This shift has prompted the development and popularity of sugar-free and low-sugar products in the market, with manufacturers incorporating natural sweeteners or reducing sugar content.
Consumer preferences and public health initiatives aimed at reducing sugar consumption can have a long-term impact on the demand for sugar.
Additionally, sugar production poses environmental threats, including deforestation, water scarcity, soil erosion, greenhouse gas emissions, and inadequate waste management, which may impact future production yields.
How to invest in the sugar market
Depending on your trading preferences, style, strategy, goals and horizon, there are several ways you can get involved in the sugar market
- Futures - Financial agreements between two parties to buy/sell an asset at a predetermined price and date in the future.
- CFD (Contract for Difference) - Financial derivatives reflecting the price of the underlying asset, used by traders who agree to exchange with the broker the difference in price between the opening and the closing value of the contract.
- Options - Financial derivatives giving the buyer the right, but not the obligation, to buy (call option) or to sell (put option) an underlying asset at a predetermined price within a specific time period.
- Stocks - If you prefer, it is possible to buy shares of sugar companies that are involved in the production, processing, distribution, or sale of sugar or sugar-related products, such as the candy makers Tootsie Roll Industries (TR) and Hershey (HSY) or the sugar companie Suedzucker AG (SZU).

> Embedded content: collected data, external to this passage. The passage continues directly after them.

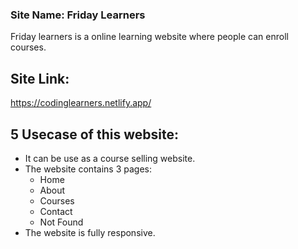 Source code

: ### Site Name: Friday Learners
Friday learners is a online learning website where people can enroll courses. 

## Site Link:
https://codinglearners.netlify.app/

## 5 Usecase of this website:
* It can be use as a course selling website.
* The website contains 3 pages:
    * Home
    * About
    * Courses
    * Contact 
    * Not Found
* The website is fully responsive.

- ETF (Exchange-Traded Funds) - A type of investment fund traded on stock exchanges and designed to track the performance of a specific index, sector or asset. ETF are quite popular because they’re as easy to trade as stocks, as you just need to buy parts or shares of an ETF. There are only a few ETF allowing you to get exposure only to the price of sugar, such as the Teucrium Sugar Fund (CANE) or the WisdomTree Sugar ETF (SUGA), but you can find other ETF that will provide you with exposure to additional soft commodities.